During that week things gradually improved. LIRR and other rail service returned, subways began running their full routes again, and as streets got cleared for cars, bus service spottily returned, but not enough for me to rely on it. But my particular problem arose that first day. The storm had hit hardest overnight, and by late afternoon, there were reports broadcast of improvements. But just the week before, I’d bought myself online a theater ticket. What was I to do? Would the play be cancelled? Phoning the theater or the City’s emergency 311 number just got busy signals. What to do, especially given limited subway service?

 
 

In the end, I dug out my good ol’ calf-high boots (I literally had to dust them off, since they’re so rarely needed) and plodded through the shoveled sidewalks between mounds of piled-up snow at the curb. There was no road traffic, and crossing at intersections was iffy because of slush (which in subsequent days became large puddles). But the Rector Street Station of the # 1 subway line wasn’t far, and I made it, arriving at Times Square a little later. Everyone was dressed as Nanook of the North, including the out-of-towners in a very busy Times Square. And the theater was jam-packed full, with only the odd seat here and there. Success!

 
 

The rather special show I had a ticket for was Driving Miss Daisy with Vanessa Redgrave and James Earl Jones.

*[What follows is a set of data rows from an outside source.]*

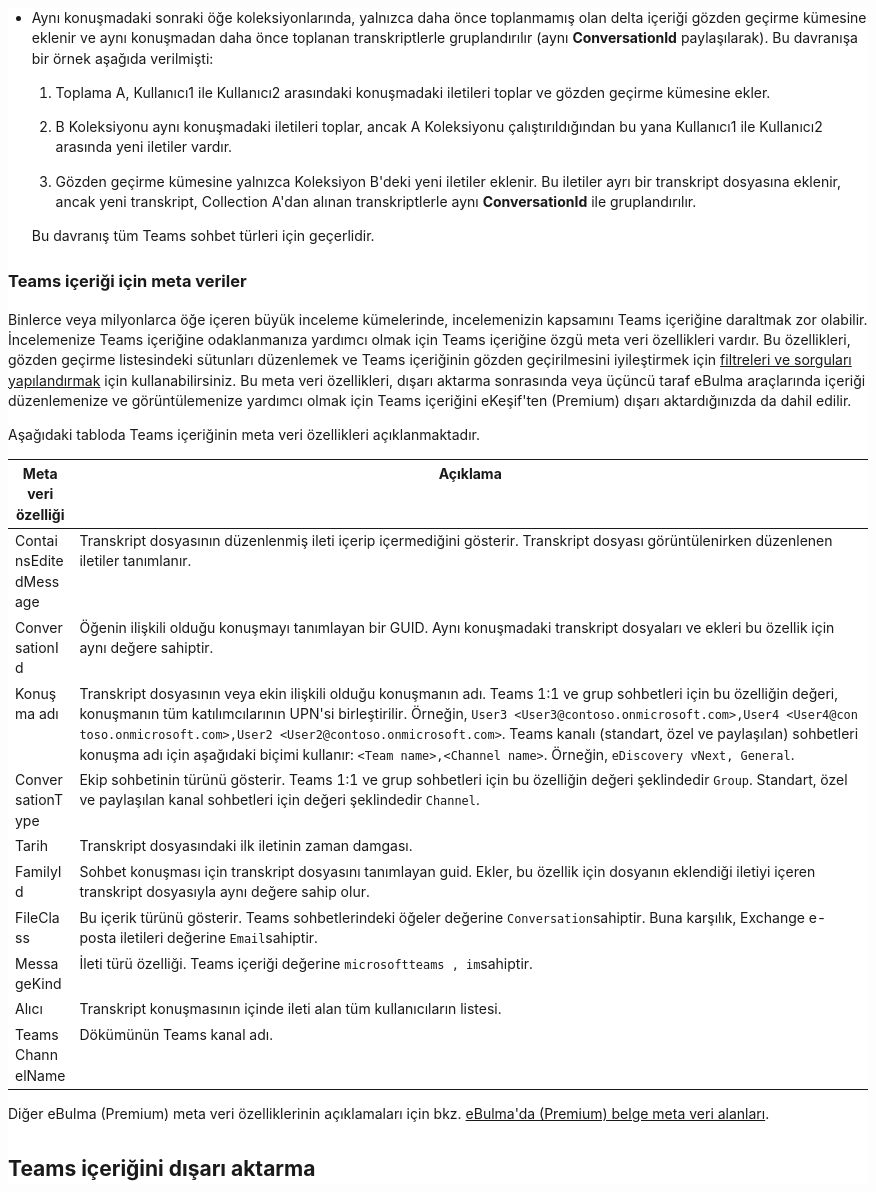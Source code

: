 - Aynı konuşmadaki sonraki öğe koleksiyonlarında, yalnızca daha önce toplanmamış olan delta içeriği gözden geçirme kümesine eklenir ve aynı konuşmadan daha önce toplanan transkriptlerle gruplandırılır (aynı **ConversationId** paylaşılarak). Bu davranışa bir örnek aşağıda verilmişti:

   1. Toplama A, Kullanıcı1 ile Kullanıcı2 arasındaki konuşmadaki iletileri toplar ve gözden geçirme kümesine ekler.

   2. B Koleksiyonu aynı konuşmadaki iletileri toplar, ancak A Koleksiyonu çalıştırıldığından bu yana Kullanıcı1 ile Kullanıcı2 arasında yeni iletiler vardır.

   3. Gözden geçirme kümesine yalnızca Koleksiyon B'deki yeni iletiler eklenir. Bu iletiler ayrı bir transkript dosyasına eklenir, ancak yeni transkript, Collection A'dan alınan transkriptlerle aynı **ConversationId** ile gruplandırılır.

   Bu davranış tüm Teams sohbet türleri için geçerlidir.

### <a name="metadata-for-teams-content"></a>Teams içeriği için meta veriler

Binlerce veya milyonlarca öğe içeren büyük inceleme kümelerinde, incelemenizin kapsamını Teams içeriğine daraltmak zor olabilir. İncelemenize Teams içeriğine odaklanmanıza yardımcı olmak için Teams içeriğine özgü meta veri özellikleri vardır. Bu özellikleri, gözden geçirme listesindeki sütunları düzenlemek ve Teams içeriğinin gözden geçirilmesini iyileştirmek için [filtreleri ve sorguları yapılandırmak](review-set-search.md) için kullanabilirsiniz. Bu meta veri özellikleri, dışarı aktarma sonrasında veya üçüncü taraf eBulma araçlarında içeriği düzenlemenize ve görüntülemenize yardımcı olmak için Teams içeriğini eKeşif'ten (Premium) dışarı aktardığınızda da dahil edilir.

Aşağıdaki tabloda Teams içeriğinin meta veri özellikleri açıklanmaktadır.

|Meta veri özelliği|Açıklama|
|---|---|
|ContainsEditedMessage|Transkript dosyasının düzenlenmiş ileti içerip içermediğini gösterir. Transkript dosyası görüntülenirken düzenlenen iletiler tanımlanır.|
|ConversationId|Öğenin ilişkili olduğu konuşmayı tanımlayan bir GUID. Aynı konuşmadaki transkript dosyaları ve ekleri bu özellik için aynı değere sahiptir.|
|Konuşma adı|Transkript dosyasının veya ekin ilişkili olduğu konuşmanın adı. Teams 1:1 ve grup sohbetleri için bu özelliğin değeri, konuşmanın tüm katılımcılarının UPN'si birleştirilir. Örneğin, `User3 <User3@contoso.onmicrosoft.com>,User4 <User4@contoso.onmicrosoft.com>,User2 <User2@contoso.onmicrosoft.com>`. Teams kanalı (standart, özel ve paylaşılan) sohbetleri konuşma adı için aşağıdaki biçimi kullanır: `<Team name>,<Channel name>`. Örneğin, `eDiscovery vNext, General`.|
|ConversationType|Ekip sohbetinin türünü gösterir. Teams 1:1 ve grup sohbetleri için bu özelliğin değeri şeklindedir `Group`. Standart, özel ve paylaşılan kanal sohbetleri için değeri şeklindedir `Channel`.|
|Tarih|Transkript dosyasındaki ilk iletinin zaman damgası.|
|FamilyId|Sohbet konuşması için transkript dosyasını tanımlayan guid. Ekler, bu özellik için dosyanın eklendiği iletiyi içeren transkript dosyasıyla aynı değere sahip olur.|
|FileClass|Bu içerik türünü gösterir. Teams sohbetlerindeki öğeler değerine `Conversation`sahiptir. Buna karşılık, Exchange e-posta iletileri değerine `Email`sahiptir.|
|MessageKind|İleti türü özelliği. Teams içeriği değerine `microsoftteams , im`sahiptir.|
|Alıcı|Transkript konuşmasının içinde ileti alan tüm kullanıcıların listesi.|
|TeamsChannelName|Dökümünün Teams kanal adı.|

Diğer eBulma (Premium) meta veri özelliklerinin açıklamaları için bkz. [eBulma'da (Premium) belge meta veri alanları](document-metadata-fields-in-Advanced-eDiscovery.md).

## <a name="export-teams-content"></a>Teams içeriğini dışarı aktarma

It was a stellar performance, but also of interest before it started and during the intermission was the talk with other theatergoers of how they had successfully made it to the theater.

 
 

Some time later I also went to see The Importance of Being Ernest, the perennial Oscar Wilde favorite of 1895. I had originally seen on TV years ago the classic 1952 film version with a formidable cast of Michael Redgrave, Joan Greenwood, Margaret Rutherford, and none other than Dame Edith Evans as Lady Bracknell, and a few years ago had seen my first live performance at the Guthrie Theater in Minneapolis, but this one had been well-reviewed, and of particular interest was the fact that Brian Bedford would be playing Lady Bracknell. It’s not unheard of for a man to play the Formidable Victorian Presence that is Lady Bracknell, but Bedford, as I’d heard, gave her the deep-voiced commanding authority that the role requires, to great amusement.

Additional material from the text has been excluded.